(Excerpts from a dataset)
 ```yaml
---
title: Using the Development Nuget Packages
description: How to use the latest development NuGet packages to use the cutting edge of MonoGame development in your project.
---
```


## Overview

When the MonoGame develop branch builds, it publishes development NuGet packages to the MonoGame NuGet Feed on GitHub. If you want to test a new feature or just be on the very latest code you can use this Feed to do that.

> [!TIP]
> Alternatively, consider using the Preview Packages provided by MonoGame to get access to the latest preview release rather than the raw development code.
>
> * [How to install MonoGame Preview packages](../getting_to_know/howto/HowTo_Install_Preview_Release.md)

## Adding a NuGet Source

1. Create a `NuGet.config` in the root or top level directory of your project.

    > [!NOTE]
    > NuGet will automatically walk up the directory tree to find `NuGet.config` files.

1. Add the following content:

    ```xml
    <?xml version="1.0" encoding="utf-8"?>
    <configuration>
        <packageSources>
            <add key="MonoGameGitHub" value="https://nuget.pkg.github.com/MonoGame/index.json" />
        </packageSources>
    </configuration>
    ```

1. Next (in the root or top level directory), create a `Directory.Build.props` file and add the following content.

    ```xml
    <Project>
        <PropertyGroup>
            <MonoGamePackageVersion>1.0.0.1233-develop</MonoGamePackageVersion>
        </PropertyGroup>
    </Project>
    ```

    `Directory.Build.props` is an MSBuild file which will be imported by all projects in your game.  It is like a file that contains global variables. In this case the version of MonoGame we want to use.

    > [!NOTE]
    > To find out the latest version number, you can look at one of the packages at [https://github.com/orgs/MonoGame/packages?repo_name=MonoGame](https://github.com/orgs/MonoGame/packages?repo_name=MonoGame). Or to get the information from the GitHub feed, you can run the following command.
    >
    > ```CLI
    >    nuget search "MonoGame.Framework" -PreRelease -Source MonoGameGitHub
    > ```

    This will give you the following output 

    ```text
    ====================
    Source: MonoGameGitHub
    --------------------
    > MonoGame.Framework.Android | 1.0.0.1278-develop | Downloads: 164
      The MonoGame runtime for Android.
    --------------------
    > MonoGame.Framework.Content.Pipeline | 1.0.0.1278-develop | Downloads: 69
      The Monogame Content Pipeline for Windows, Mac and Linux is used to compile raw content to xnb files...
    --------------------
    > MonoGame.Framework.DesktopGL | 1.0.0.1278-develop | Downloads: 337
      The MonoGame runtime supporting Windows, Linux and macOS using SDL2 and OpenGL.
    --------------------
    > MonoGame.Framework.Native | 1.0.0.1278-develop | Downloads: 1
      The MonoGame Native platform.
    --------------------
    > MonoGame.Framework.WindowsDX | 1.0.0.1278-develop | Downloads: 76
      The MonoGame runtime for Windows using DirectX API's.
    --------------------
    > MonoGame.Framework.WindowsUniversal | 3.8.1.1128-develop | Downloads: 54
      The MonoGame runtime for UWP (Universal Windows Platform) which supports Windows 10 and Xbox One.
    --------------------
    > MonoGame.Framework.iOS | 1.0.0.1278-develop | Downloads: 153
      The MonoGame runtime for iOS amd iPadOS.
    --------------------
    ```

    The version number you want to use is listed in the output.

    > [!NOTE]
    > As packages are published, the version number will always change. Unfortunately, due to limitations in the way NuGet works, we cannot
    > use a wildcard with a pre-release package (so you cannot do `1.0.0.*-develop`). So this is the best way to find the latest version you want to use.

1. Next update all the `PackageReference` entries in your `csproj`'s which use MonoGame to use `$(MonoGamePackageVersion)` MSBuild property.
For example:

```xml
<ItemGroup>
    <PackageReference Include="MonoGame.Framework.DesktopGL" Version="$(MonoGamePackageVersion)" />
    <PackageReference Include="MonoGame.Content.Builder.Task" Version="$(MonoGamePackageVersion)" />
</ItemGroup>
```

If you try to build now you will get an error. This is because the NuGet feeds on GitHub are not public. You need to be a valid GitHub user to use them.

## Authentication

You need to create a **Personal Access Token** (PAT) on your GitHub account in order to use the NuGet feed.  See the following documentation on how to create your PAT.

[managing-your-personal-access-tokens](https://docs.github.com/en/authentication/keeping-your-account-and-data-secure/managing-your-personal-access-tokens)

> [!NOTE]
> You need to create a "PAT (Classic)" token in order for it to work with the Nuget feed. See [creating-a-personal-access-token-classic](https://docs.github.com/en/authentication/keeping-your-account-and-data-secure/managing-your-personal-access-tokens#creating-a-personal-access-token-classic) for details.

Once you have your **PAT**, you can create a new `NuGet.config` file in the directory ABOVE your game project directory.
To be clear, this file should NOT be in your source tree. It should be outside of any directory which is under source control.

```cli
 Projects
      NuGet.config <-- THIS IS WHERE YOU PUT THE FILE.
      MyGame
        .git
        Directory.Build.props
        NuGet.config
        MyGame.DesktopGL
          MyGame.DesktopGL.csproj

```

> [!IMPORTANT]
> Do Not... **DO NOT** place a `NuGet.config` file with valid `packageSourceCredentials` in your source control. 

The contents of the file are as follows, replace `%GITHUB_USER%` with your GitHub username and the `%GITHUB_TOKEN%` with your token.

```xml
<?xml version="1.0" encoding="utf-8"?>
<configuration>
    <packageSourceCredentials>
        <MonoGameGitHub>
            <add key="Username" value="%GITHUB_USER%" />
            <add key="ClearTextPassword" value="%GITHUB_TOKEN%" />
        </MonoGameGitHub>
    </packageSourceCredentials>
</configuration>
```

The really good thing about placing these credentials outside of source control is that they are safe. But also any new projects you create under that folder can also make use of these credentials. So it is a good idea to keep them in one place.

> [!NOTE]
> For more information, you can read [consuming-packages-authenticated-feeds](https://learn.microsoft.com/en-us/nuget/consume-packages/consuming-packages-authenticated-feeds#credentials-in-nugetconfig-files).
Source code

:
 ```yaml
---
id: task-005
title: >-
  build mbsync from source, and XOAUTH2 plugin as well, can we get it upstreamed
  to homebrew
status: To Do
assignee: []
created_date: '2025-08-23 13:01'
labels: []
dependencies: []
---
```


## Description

...

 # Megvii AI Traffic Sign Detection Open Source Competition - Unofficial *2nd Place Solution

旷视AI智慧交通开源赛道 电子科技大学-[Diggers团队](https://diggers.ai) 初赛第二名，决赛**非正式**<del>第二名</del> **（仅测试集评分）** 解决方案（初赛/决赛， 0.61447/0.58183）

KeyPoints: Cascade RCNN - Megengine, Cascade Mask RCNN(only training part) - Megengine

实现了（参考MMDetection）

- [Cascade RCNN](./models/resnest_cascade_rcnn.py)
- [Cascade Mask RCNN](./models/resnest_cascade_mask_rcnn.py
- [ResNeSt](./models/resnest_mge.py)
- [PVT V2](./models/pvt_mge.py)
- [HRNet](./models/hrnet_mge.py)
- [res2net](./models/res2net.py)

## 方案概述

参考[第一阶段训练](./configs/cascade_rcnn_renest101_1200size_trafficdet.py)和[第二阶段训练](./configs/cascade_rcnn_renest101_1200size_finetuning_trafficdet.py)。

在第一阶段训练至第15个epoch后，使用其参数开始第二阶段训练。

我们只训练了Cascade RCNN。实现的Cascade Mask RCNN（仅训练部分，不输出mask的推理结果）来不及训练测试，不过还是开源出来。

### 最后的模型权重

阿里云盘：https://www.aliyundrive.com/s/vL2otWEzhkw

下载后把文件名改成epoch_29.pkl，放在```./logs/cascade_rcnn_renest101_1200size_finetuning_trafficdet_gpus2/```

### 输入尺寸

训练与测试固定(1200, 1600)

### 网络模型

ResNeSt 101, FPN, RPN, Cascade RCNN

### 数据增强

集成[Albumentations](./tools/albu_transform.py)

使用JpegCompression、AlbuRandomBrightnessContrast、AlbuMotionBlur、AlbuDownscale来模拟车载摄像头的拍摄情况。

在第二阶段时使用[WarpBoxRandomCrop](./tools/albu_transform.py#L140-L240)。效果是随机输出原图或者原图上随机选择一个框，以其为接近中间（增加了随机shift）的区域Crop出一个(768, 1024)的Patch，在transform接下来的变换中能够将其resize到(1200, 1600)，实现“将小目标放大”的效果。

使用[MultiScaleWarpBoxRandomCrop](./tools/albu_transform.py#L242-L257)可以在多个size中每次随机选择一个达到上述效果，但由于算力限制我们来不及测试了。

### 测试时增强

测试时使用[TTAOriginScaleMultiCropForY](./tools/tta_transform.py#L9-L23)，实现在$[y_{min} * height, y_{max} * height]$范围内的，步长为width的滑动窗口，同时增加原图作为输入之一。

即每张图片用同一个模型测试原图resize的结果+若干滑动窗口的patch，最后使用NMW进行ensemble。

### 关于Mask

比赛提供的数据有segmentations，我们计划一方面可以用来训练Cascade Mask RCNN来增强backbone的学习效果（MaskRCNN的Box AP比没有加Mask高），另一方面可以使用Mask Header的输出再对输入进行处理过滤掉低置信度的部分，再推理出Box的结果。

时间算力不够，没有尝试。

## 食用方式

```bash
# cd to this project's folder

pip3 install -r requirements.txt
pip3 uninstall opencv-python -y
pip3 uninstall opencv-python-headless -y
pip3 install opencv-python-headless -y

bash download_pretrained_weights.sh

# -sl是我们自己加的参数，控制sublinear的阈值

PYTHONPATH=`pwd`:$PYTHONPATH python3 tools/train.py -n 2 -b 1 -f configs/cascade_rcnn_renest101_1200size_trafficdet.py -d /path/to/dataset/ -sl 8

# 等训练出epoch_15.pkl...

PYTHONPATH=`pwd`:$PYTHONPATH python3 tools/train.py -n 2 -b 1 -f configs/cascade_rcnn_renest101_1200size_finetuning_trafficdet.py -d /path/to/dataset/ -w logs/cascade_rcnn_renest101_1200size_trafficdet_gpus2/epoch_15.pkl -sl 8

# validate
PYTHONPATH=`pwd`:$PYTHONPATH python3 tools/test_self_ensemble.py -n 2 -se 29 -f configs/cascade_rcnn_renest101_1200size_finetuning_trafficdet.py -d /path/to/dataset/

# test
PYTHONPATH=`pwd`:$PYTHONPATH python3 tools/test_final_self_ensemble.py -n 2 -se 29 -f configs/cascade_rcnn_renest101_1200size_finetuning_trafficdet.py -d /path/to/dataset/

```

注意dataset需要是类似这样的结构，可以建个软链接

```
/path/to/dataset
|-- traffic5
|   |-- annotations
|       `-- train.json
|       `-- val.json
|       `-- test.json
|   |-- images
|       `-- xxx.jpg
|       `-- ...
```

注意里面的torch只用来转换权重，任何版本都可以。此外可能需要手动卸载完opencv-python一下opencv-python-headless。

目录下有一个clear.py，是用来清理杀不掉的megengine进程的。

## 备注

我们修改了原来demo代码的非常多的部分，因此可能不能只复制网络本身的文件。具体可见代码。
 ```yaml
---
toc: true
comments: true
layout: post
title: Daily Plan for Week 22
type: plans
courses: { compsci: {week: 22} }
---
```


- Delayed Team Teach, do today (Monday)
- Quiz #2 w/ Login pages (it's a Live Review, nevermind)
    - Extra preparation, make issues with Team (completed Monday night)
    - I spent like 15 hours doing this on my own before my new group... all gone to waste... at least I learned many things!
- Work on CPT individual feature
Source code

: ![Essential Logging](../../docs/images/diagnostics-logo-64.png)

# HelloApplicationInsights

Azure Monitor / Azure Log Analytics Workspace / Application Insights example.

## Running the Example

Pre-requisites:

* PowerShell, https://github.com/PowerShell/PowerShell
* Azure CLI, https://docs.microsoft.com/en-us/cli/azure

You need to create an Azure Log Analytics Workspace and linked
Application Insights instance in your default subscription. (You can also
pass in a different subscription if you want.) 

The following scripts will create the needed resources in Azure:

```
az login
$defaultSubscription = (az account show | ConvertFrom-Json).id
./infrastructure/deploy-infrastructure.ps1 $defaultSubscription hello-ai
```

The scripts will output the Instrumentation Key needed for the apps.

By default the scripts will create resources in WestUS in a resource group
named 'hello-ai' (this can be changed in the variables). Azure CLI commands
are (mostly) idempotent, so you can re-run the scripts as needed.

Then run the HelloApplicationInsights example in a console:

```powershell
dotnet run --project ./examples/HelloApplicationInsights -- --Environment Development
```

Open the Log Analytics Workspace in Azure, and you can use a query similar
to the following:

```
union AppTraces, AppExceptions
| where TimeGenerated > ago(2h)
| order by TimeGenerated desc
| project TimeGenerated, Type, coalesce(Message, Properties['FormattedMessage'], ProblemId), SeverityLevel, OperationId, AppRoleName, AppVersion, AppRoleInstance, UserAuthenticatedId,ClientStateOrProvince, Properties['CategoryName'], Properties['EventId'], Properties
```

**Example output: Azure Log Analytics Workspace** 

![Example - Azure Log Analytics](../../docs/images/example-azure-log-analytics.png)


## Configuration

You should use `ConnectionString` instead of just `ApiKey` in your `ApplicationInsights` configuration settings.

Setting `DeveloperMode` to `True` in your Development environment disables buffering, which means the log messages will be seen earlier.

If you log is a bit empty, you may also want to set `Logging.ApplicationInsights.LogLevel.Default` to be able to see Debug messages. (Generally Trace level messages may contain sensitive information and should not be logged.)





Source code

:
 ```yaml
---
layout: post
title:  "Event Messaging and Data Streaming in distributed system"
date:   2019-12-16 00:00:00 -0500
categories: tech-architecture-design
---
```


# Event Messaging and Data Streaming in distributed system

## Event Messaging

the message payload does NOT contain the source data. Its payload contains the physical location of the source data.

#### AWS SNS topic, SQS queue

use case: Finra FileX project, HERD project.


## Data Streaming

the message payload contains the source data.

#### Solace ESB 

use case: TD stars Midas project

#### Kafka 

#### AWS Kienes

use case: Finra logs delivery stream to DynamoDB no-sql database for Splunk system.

...

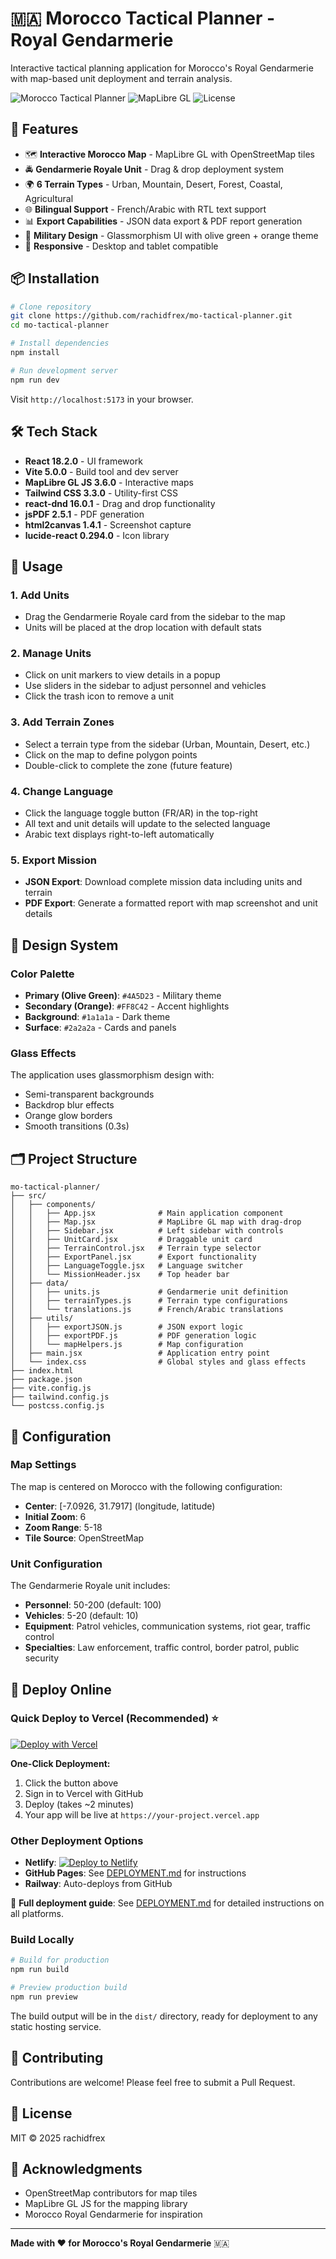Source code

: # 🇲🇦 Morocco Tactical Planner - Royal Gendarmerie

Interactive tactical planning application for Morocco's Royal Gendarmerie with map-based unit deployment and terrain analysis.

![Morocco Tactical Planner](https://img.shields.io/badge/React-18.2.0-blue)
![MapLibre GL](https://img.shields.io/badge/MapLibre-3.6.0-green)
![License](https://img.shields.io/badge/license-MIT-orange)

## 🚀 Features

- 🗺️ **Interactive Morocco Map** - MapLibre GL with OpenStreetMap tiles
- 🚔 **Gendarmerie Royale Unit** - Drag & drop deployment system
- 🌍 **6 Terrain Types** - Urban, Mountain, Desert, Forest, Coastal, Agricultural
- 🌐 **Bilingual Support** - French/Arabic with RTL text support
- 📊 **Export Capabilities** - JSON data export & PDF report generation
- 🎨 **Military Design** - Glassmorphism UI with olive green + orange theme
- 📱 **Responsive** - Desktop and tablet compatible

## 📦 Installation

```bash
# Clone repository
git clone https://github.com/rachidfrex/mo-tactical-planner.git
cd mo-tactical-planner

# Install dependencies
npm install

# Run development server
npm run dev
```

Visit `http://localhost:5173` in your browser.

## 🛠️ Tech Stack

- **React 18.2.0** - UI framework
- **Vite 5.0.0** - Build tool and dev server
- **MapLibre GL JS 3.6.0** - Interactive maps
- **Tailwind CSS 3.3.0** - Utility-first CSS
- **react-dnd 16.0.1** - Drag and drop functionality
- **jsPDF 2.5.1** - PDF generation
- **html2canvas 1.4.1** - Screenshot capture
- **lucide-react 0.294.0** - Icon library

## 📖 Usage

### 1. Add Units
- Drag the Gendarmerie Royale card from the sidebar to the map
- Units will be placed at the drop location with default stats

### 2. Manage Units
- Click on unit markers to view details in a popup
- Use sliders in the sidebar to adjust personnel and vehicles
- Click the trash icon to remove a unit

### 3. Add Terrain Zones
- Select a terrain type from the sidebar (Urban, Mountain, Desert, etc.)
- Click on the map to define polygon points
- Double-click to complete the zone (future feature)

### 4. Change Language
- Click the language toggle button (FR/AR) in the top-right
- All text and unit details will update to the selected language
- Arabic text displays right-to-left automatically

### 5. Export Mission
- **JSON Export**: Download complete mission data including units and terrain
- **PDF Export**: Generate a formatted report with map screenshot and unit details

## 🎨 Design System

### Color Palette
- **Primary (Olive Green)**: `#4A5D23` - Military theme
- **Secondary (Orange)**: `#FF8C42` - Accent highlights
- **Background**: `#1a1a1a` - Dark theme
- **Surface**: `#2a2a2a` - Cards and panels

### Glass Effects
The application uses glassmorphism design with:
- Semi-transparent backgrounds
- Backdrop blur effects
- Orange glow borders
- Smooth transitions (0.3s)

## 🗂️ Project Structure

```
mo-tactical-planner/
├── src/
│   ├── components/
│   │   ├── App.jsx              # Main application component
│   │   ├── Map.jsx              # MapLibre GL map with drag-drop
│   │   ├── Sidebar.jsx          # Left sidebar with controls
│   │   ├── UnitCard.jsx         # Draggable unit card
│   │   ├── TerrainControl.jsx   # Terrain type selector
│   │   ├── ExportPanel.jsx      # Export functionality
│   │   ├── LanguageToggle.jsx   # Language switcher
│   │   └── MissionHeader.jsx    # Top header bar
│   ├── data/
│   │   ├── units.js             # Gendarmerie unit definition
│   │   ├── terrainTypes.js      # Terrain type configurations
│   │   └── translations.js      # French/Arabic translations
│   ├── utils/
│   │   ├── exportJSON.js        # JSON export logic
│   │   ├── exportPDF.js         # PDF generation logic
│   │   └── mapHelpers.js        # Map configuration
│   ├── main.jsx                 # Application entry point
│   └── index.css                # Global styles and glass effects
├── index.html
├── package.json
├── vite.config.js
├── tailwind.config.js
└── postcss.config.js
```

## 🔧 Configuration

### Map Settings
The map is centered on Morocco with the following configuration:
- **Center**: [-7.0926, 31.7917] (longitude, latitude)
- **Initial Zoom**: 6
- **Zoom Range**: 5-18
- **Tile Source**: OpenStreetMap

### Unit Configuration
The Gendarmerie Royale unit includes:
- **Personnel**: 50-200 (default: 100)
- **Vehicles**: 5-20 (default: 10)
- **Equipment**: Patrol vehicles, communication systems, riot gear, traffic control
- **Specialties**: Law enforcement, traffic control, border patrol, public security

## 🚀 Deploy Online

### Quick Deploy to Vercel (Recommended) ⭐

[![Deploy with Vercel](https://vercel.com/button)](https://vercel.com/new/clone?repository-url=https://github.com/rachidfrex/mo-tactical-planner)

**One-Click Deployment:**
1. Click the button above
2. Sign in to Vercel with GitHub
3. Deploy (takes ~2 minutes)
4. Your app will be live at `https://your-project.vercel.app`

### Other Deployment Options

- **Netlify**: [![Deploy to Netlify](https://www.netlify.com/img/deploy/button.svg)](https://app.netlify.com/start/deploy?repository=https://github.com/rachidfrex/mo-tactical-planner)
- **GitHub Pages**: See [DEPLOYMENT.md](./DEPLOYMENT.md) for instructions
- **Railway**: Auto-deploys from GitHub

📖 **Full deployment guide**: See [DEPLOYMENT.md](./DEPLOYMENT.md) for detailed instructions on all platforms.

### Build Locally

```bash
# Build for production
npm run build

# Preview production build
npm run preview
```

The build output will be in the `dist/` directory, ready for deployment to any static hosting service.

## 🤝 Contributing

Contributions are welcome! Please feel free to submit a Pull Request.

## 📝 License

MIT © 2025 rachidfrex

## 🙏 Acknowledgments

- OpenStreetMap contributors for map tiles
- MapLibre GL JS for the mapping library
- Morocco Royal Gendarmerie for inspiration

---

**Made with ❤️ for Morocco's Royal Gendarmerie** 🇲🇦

EXERCISE DIRECTIONS.
Count how many lines above hold the word "title", then reply with that number alone.

EXERCISE RESULT.
4